While Taylor can use the revised figures to claim emissions have fallen since 2013, based on the revised figures, the uplifted data suggests Australia’s overall emissions have been notably higher than originally first thought.
“The report also outlines the impact of emissions from Australian exports in recent years, which have placed upward pressure on Australia’s total emissions even as these exports lower global emissions. For example, by displacing more emissions-intensive fuels,” Taylor said.
“The Government welcomes these developments as we deliver our $3.5 billion Climate Solutions Package, which maps out to the last tonne how we will meet our 2030 Paris target,” Taylor said.
The result was criticised by Greens climate spokesperson Adam Bandt, who said that it was ironic that emissions were now falling as a result of factors that will only be made worse by climate change.
“Drought is not an acceptable pollution reduction strategy,” Bandt said.
“The climate emergency is so bad that now the climate-induced drought is even bigger than the lift in fossil-fuel pollution. The sad irony in these figures is that this small drop in pollution is itself due to climate inaction.”
“With the European Parliament just declaring a climate emergency and our trade at risk because of climate inaction, these figures reinforce Australia’s status as a climate outlaw,” Bandt added.
This critique was echoed by the Australian Conservation Foundation, which called on the Morrison government to establish meaningful policies to reduce Australia’s emissions.
“Climate change is accelerating, and this is dramatically affecting agricultural production. Without the decline in agricultural emissions driven by the effects of worsening climate change, Australia’s emissions for the year to June 2019 would be increasing,” ACF’s economy and democracy program director Matt Rose said.
“The Morrison Government still has no effective climate policy and continues to promote the expansion of coal and gas production.”
“As a major exporter of coal and gas, with abundant renewable energy resources, Australia has an important role to work with other countries to reduce global emissions and an opportunity to build a world-leading renewable energy industry.”
For the first time, the environment department has produced an estimate of “consumption” related emissions, to account for Australia’s trade in goods.
Effectively this estimate deducts emissions that are associated with Australia’s exports, such as fugitive emissions reduced in the production of LNG, as they relate to resources used by other countries while adding in emissions associated with goods imported and used in Australia.
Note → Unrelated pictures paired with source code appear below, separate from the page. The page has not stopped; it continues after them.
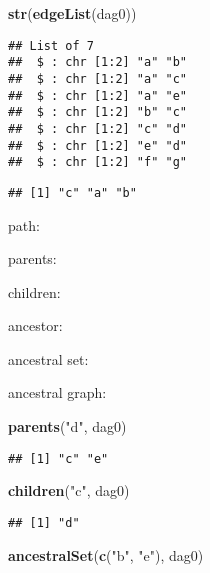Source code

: \documentclass[]{article}
\newenvironment{Shaded}{\begin{snugshade}}{\end{snugshade}}
\newcommand{\KeywordTok}[1]{\textcolor[rgb]{0.13,0.29,0.53}{\textbf{#1}}}
\newcommand{\StringTok}[1]{\textcolor[rgb]{0.31,0.60,0.02}{#1}}
\newcommand{\OperatorTok}[1]{\textcolor[rgb]{0.81,0.36,0.00}{\textbf{#1}}}
\newcommand{\NormalTok}[1]{#1}
\begin{document}
\begin{Shaded}
\begin{Highlighting}[]
\KeywordTok{str}\NormalTok{(}\KeywordTok{edgeList}\NormalTok{(dag0))}
\end{Highlighting}
\end{Shaded}

\begin{verbatim}
## List of 7
##  $ : chr [1:2] "a" "b"
##  $ : chr [1:2] "a" "c"
##  $ : chr [1:2] "a" "e"
##  $ : chr [1:2] "b" "c"
##  $ : chr [1:2] "c" "d"
##  $ : chr [1:2] "e" "d"
##  $ : chr [1:2] "f" "g"
\end{verbatim}

\begin{Shaded}
\end{Shaded}

\begin{verbatim}
## [1] "c" "a" "b"
\end{verbatim}

path:

parents:

children:

ancestor:

ancestral set:

ancestral graph:

\begin{Shaded}
\begin{Highlighting}[]
\KeywordTok{parents}\NormalTok{(}\StringTok{"d"}\NormalTok{, dag0)}
\end{Highlighting}
\end{Shaded}

\begin{verbatim}
## [1] "c" "e"
\end{verbatim}

\begin{Shaded}
\begin{Highlighting}[]
\KeywordTok{children}\NormalTok{(}\StringTok{"c"}\NormalTok{, dag0)}
\end{Highlighting}
\end{Shaded}

\begin{verbatim}
## [1] "d"
\end{verbatim}

\begin{Shaded}
\begin{Highlighting}[]
\KeywordTok{ancestralSet}\NormalTok{(}\KeywordTok{c}\NormalTok{(}\StringTok{"b"}\NormalTok{, }\StringTok{"e"}\NormalTok{), dag0)}
\end{Highlighting}
\end{Shaded}
\end{document}
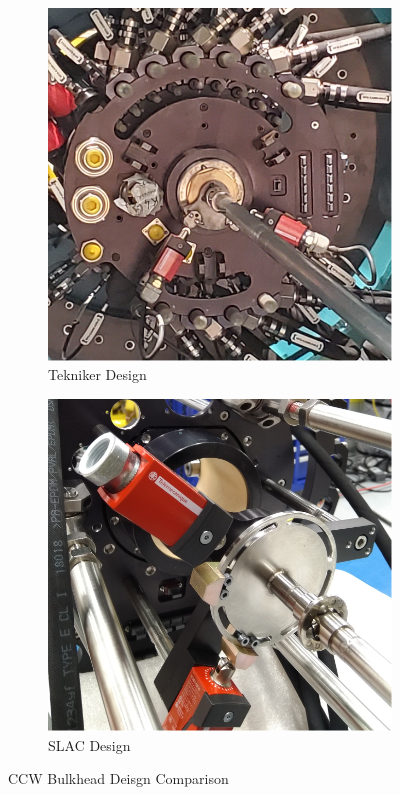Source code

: \documentclass[SE,lsstdraft,authoryear,toc]{lsstdoc}
\begin{document}
\begin{figure}[h!]
  \centering
  \begin{subfigure}{0.45\linewidth}
    \centering
    \includegraphics[width=\linewidth]{media/teknikerDesign.png}
    \caption{Tekniker Design}
  \end{subfigure}
  \begin{subfigure}{0.45\linewidth}
    \centering
    \includegraphics[width=\linewidth]{media/slacDesign.png}
    \caption{SLAC Design}
  \end{subfigure}
  \caption{CCW Bulkhead Deisgn Comparison}
  \label{fig:Figure_3}
\end{figure}
\end{document}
The department argues that based on a “consumption” analysis, Australia’s responsible emissions have declined. This primarily reflects the differences in goods exported and imported by Australia. Australia exports higher proportions of fossil fuels, including coal and gas, while it primarily imports value-added goods, such as vehicles, machinery, electrical goods and technical services.
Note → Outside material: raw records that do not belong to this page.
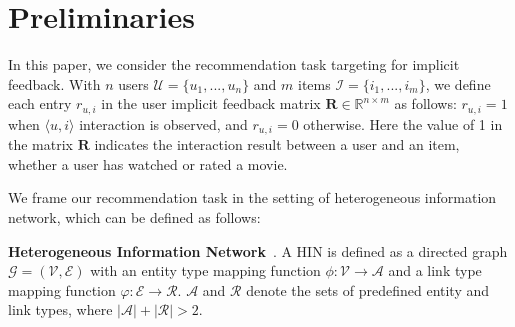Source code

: \section{Preliminaries}

In this paper, we consider the recommendation task targeting for implicit feedback. With $n$ users $\mathcal{U} = \{u_1, ..., u_n\}$ and $m$ items $\mathcal{I} = \{i_1, ..., i_m\}$, we define each entry $r_{u,i}$ in the user implicit feedback matrix $\mathbf{R} \in \mathbb{R}^{n \times m}$ as follows: $r_{u,i}=1$ when $\langle u, i \rangle$ interaction is observed, and $r_{u,i}=0$ otherwise.
Here the value of 1 in the matrix $\mathbf{R}$ indicates the interaction result between a user and an item, \eg whether a user has watched or rated a movie. %

We frame our recommendation task in the setting of heterogeneous information network, which can be defined as follows:

\begin{myDef}
\textbf{Heterogeneous Information Network}~\cite{sun2011pathsim}. A HIN is defined as a directed graph ${\mathcal{G}} = (\mathcal{V}, \mathcal{E})$ with an entity type mapping function $\phi : \mathcal{V} \rightarrow \mathcal{A}$ and a link type mapping function $\varphi : \mathcal{E} \rightarrow \mathcal{R}$. $\mathcal{A}$ and $\mathcal{R}$ denote the sets of predefined entity and link types, where $|\mathcal{A}| + |\mathcal{R}| > 2$.
\end{myDef}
Taylor was denied an opportunity to head overseas early to attend upcoming energy and climate change conferences in Paris and Madrid after the Labor opposition refused to grant Taylor a voting “pair” in the parliament.
Taylor would likely have been keen to skip the final sitting week in parliament, has both he and prime minister Morrison continue to face scrutiny over the use of fabricated figures in a letter from Taylor to Sydney lord mayor Clover Moore.
Taylor will instead miss a ministerial meeting to be convened by the International Energy Agency in Paris, remaining in Canberra for the final sitting week, and will then head to Spain for the second week of the UN climate talks to be held in Madrid.